The cast is superb, led by David Pittsinger as El Gallo. The bass-baritone has been a fixture the past few years at Ivoryton. I was not totally enthralled with his Emile de Becque in South Pacific, but I thought he was outstanding as Don Quixote in last season’s Man of La Mancha. Here, he is fittingly roguish with a twinkle in his eye and a lighthearted bounce in his step as the lead actor. His rendition of the musical’s signature song, “Try to Remember,” is one of the highlights of the production.
The young couple, Ryan Bloomquist and Kimberly Immanuel, have a wonderful chemistry as they burst forth with potential and possibilities. Naïve at first, by the final curtain they show a more knowing view of themselves and the world around them. Ms. Immanuel is luminescent, exuding an effervescent quality that brightens the show. Mr. Bloomquist projects a youthful bravado that matches the cheerfulness and vitality of his love interest. In the supporting role of the two mothers, Patricia Schuman and Carly Callahan are suitably protective, nurturing, and befittingly display motherly concern and angst. R. Bruce Connelly, as the old-time actor and hired hand, demonstrates his vibrancy and comic talents. His partner in crime, Will Clark, proves an affable, equally comic, foil. One of the most engaging performances is by Cory Candelet as The Mute. Sometimes lurking in the background or off to the side, at other times more center stage, his clownish antics and silent screen-like histrionics add a giddy embellishment that enlivens the musical.
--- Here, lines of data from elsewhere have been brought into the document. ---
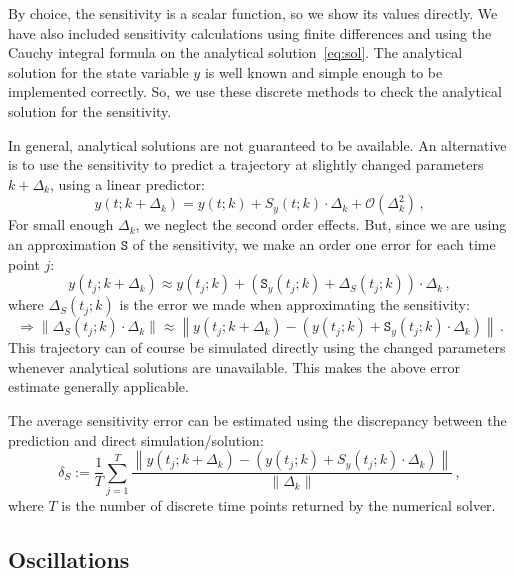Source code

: \documentclass[utf8,english,DIV=12]{scrartcl}
\newcommand{\Sapprox}{\texttt{S}}
\begin{document}
By choice, the sensitivity is a scalar function, so we show its values
directly. We have also included sensitivity calculations using finite
differences and using the Cauchy integral formula on the analytical
solution~\eqref{eq:sol}. The analytical solution for the state
variable $y$ is well known and simple enough to be implemented
correctly. So, we use these discrete methods to check the
analytical solution for the sensitivity.

In general, analytical solutions are not guaranteed to be
available. An alternative is to use the sensitivity to predict a
trajectory at slightly changed parameters $k+\Delta_k$, using a linear
predictor:
\begin{equation}
  \label{eq:linear}
 y(t;k+\Delta_k) = 
 y(t;k)+S_y(t;k)\cdot\Delta_k + \mathcal{O}(\Delta_k^2)\,,
\end{equation}
For small enough $\Delta_k$, we neglect the second order effects.
But, since we are using an approximation $\Sapprox$ of the
sensitivity, we make an order one error for each time point $j$:
\begin{equation}
  \label{eq:SapproxError}
  y(t_j;k+\Delta_k)\approx
  y(t_j;k)+(\Sapprox_y(t_j;k) + \Delta_S(t_j;k))\cdot\Delta_k \,,
\end{equation}
where $\Delta_S(t_j;k)$ is the error we made when approximating the sensitivity:
\begin{equation}
  \label{eq:SapproxError}
\Rightarrow \|\Delta_{S}(t_j;k)\cdot\Delta_k\|\approx \left\|y(t_j;k+\Delta_k)
  - (y(t_j;k)+\Sapprox_y(t_j;k)\cdot\Delta_k) \right\|\,.
\end{equation}
This trajectory can of course be simulated directly using the changed
parameters whenever analytical solutions are unavailable. This makes
the above error estimate generally applicable.

The average sensitivity error can be estimated using the discrepancy between
the prediction and direct simulation/solution:
\begin{equation}
  \label{eq:linerr}
  \delta_S:=\frac{1}{T}\sum_{j=1}^T \frac{\left\| y(t_j;k+\Delta_k) - (y(t_j;k) + S_y(t_j;k)\cdot\Delta_k)\right\|}{\|\Delta_k\|}\,,
\end{equation}
where $T$ is the number of discrete time points returned by the numerical solver. 

\subsection{Oscillations}
\label{sec:nodamping}
\end{document}
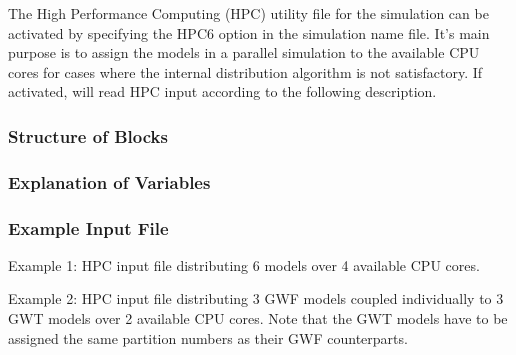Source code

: The High Performance Computing (HPC) utility file for the simulation can be activated by specifying the HPC6 option in the simulation name file.  It's main purpose is to assign the models in a parallel simulation to the available CPU cores for cases where the internal distribution algorithm is not satisfactory. If activated, \mf will read HPC input according to the following description.

\vspace{5mm}
\subsubsection{Structure of Blocks}



\vspace{5mm}
\subsubsection{Explanation of Variables}
\begin{description}

\end{description}

\vspace{5mm}
\subsubsection{Example Input File}
Example 1: HPC input file distributing 6 models over 4 available CPU cores.


\vspace{5mm}
Example 2: HPC input file distributing 3 GWF models coupled individually to 3 GWT models over 2 available CPU cores. Note that the GWT models have to be assigned the same partition numbers as their GWF counterparts.
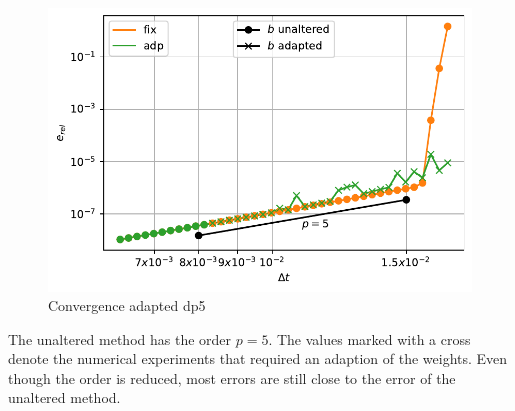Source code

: \documentclass[a4paper]{article}
\numberwithin{equation}{section}
\theoremstyle{plain}
\theoremstyle{definition}
\numberwithin{theorem}{section}
\newcommand{\1}{\mathbbm{1}}
\begin{document}
\begin{figure}[ht]
\centering
\includegraphics[scale=0.75]{plots/conv_adde.pdf}
\caption{Convergence adapted dp5}
\label{fig:conv_expl}
\end{figure}

The unaltered method has the order $p=5$. 
The values marked with a cross denote the numerical experiments that required an adaption of the weights. 
Even though the order is reduced, most errors are still close to the error of the unaltered method.
\end{document}
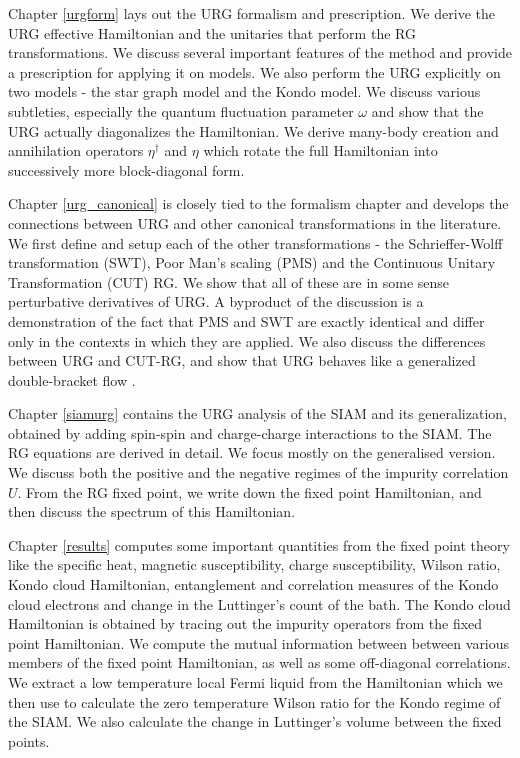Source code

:  Chapter \ref{urgform} lays out the URG formalism and prescription. We derive the URG effective Hamiltonian and the unitaries that perform the RG transformations. We discuss several important features of the method and provide a prescription for applying it on models. We also perform the URG explicitly on two models - the star graph model and the Kondo model. We discuss various subtleties, especially the quantum fluctuation parameter \(\omega\) and show that the URG actually diagonalizes the Hamiltonian. We derive many-body creation and annihilation operators \(\eta^\dagger\) and \(\eta\) which rotate the full Hamiltonian into successively more block-diagonal form.

 Chapter \ref{urg_canonical} is closely tied to the formalism chapter and develops the connections between URG and other canonical transformations in the literature. We first define and setup each of the other transformations - the Schrieffer-Wolff transformation (SWT), Poor Man's scaling (PMS) and the Continuous Unitary Transformation (CUT) RG. We show that all of these are in some sense perturbative derivatives of URG. A byproduct of the discussion is a demonstration of the fact that PMS and SWT are exactly identical and differ only in the contexts in which they are applied. We also discuss the differences between URG and CUT-RG, and show that URG behaves like a generalized double-bracket flow \cite{Brockett1991}.

Chapter \ref{siamurg} contains the URG analysis of the SIAM and its generalization, obtained by adding spin-spin and charge-charge interactions to the SIAM. The RG equations are derived in detail. We focus mostly on the generalised version. We discuss both the positive and the negative regimes of the impurity correlation \(U\). From the RG fixed point, we write down the fixed point Hamiltonian, and then discuss the spectrum of this Hamiltonian.

 Chapter \ref{results} computes some important quantities from the fixed point theory like the specific heat, magnetic susceptibility, charge susceptibility, Wilson ratio, Kondo cloud Hamiltonian, entanglement and correlation measures of the Kondo cloud electrons and change in the Luttinger's count of the bath.  The Kondo cloud Hamiltonian is obtained by tracing out the impurity operators from the fixed point Hamiltonian. We compute the mutual information between between various members of the fixed point Hamiltonian, as well as some off-diagonal correlations. We extract a low temperature local Fermi liquid from the Hamiltonian which we then use to calculate the zero temperature Wilson ratio for the Kondo regime of the SIAM. We also calculate the change in Luttinger's volume between the fixed points.
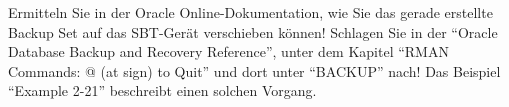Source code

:     \item Ermitteln Sie in der Oracle Online-Dokumentation, wie Sie das gerade
    erstellte Backup Set auf das SBT-Ger\"at verschieben k\"onnen! Schlagen Sie
    in der \enquote{Oracle Database Backup and Recovery Reference}, unter dem
    Kapitel \enquote{RMAN Commands: @ (at sign) to Quit} und dort unter
    \enquote{BACKUP} nach! Das Beispiel \enquote{Example 2-21} beschreibt einen
    solchen Vorgang.
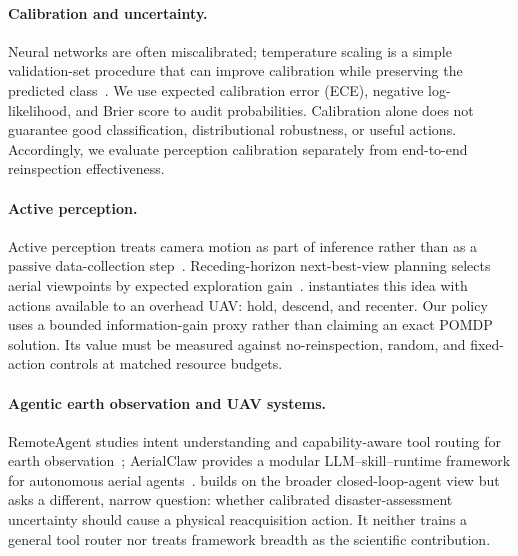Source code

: \paragraph{Calibration and uncertainty.}
Neural networks are often miscalibrated; temperature scaling is a simple validation-set procedure that can improve calibration while preserving the predicted class~\cite{guo2017calibration}.
We use expected calibration error (ECE), negative log-likelihood, and Brier score to audit probabilities.
Calibration alone does not guarantee good classification, distributional robustness, or useful actions.
Accordingly, we evaluate perception calibration separately from end-to-end reinspection effectiveness.

\paragraph{Active perception.}
Active perception treats camera motion as part of inference rather than as a passive data-collection step~\cite{bajcsy1988active}.
Receding-horizon next-best-view planning selects aerial viewpoints by expected exploration gain~\cite{bircher2016nbv}.
\ProjectName instantiates this idea with actions available to an overhead UAV: hold, descend, and recenter.
Our policy uses a bounded information-gain proxy rather than claiming an exact POMDP solution.
Its value must be measured against no-reinspection, random, and fixed-action controls at matched resource budgets.

\paragraph{Agentic earth observation and UAV systems.}
RemoteAgent studies intent understanding and capability-aware tool routing for
earth observation~\cite{yao2026remoteagent}; AerialClaw provides a modular
LLM--skill--runtime framework for autonomous aerial agents~\cite{li2026aerialclaw}.
\ProjectName builds on the broader closed-loop-agent view but asks a different,
narrow question: whether calibrated disaster-assessment uncertainty should
cause a physical reacquisition action.
It neither trains a general tool router nor treats framework breadth as the
scientific contribution.
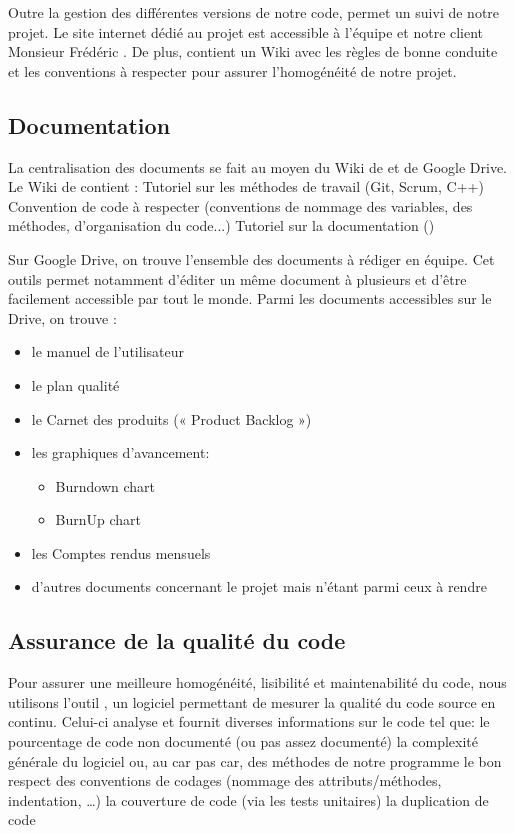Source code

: Outre la gestion des différentes versions de notre code,  permet un suivi de notre projet. Le site internet  dédié au projet est accessible à l’équipe et notre client Monsieur Frédéric . 
De plus,  contient un Wiki avec les règles de bonne conduite et les conventions à respecter pour assurer l’homogénéité de notre projet. 

\subsection{Documentation}
La centralisation des documents se fait au moyen du Wiki de  et de Google Drive. 
Le Wiki de  contient :
Tutoriel sur les méthodes de travail (Git, Scrum, C++)
Convention de code à respecter (conventions de nommage des variables, des méthodes, d’organisation du code...)
Tutoriel sur la documentation ()

Sur Google Drive, on trouve l’ensemble des documents à rédiger en équipe. Cet outils permet notamment d’éditer un même document à plusieurs et d’être facilement accessible par tout le monde. Parmi les documents accessibles sur le Drive, on trouve :
\begin{itemize}
	\item le manuel de l’utilisateur
	\item le plan qualité 
	\item le Carnet des produits (« Product Backlog »)
	\item les graphiques d’avancement:
	\begin{itemize}
		\item Burndown chart
		\item BurnUp chart
	\end{itemize}
	\item les Comptes rendus mensuels
	\item d’autres documents concernant le projet mais n’étant parmi ceux à rendre
\end{itemize}
 
\subsection{Assurance de la qualité du code}
Pour assurer une meilleure homogénéité, lisibilité et maintenabilité du code, nous utilisons l’outil , un logiciel permettant de mesurer la qualité du code source  en continu. 
Celui-ci analyse et fournit diverses informations sur le code tel que:
le pourcentage de code non documenté (ou pas assez documenté)
la complexité générale du logiciel ou, au car pas car, des méthodes de notre programme
le bon respect des conventions de codages (nommage des attributs/méthodes, indentation, …)
la couverture de code (via les tests unitaires)
la duplication de code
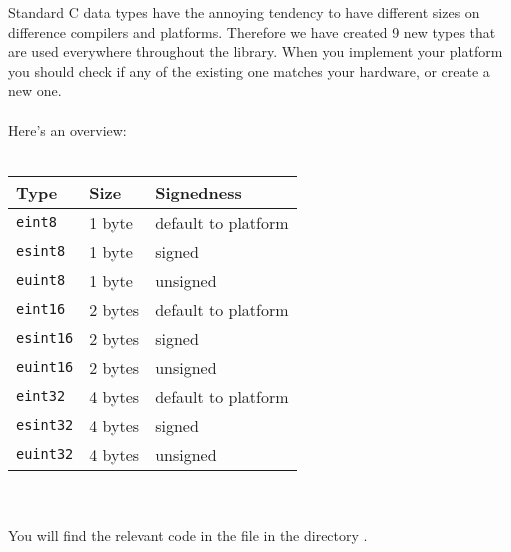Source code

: Standard C data types have the annoying tendency to have different sizes on difference compilers
and platforms. Therefore we have created 9 new types that are used everywhere throughout the library.
When you implement your platform you should check if any of the existing one matches your hardware,
or create a new one.\\
\\
Here's an overview:\\\\
\begin{tabular}{|p{4cm}|l|l|}
	\hline
	\textbf{Type} & \textbf{Size} & \textbf{Signedness}\\
	\hline
	\hline
	\texttt{eint8} & 1 byte & default to platform \\
	\texttt{esint8} & 1 byte & signed \\
	\texttt{euint8} & 1 byte & unsigned \\
	\hline
	\texttt{eint16} & 2 bytes & default to platform \\
	\texttt{esint16} & 2 bytes & signed \\
	\texttt{euint16} & 2 bytes & unsigned \\
	\hline
	\texttt{eint32} & 4 bytes & default to platform \\
	\texttt{esint32} & 4 bytes & signed \\
	\texttt{euint32} & 4 bytes & unsigned \\
	\hline
\end{tabular}
$ $\\\\\\
You will find the relevant code in the file  in the directory .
Brian Feehan’s direction is beautifully staged, combining subtle flourishes with explicit and straightforward guidance. There is a polished sheen to the production that, nonetheless, does not overwhelm the unfussiness and forthrightness of the show. He has a confident hand with the acting troupe that gives the production an engaging and assured flow. Interestingly, traditional presentations of the musical have two fathers, as opposed to female characters, cast in the show. There is no mention in the program whether this was Mr. Feehan’s decision or otherwise but, either way, it has no effect on the quality or thrust of the show.
The scenic design by Martin Scott Marchitto uses a classical colonnade motif, which goes hand-in-hand with the archetype naturalness of the show. The set is uncluttered, allowing for our imagination to reflect and ponder.
The Fantasticks, currently the best musical playing in Connecticut.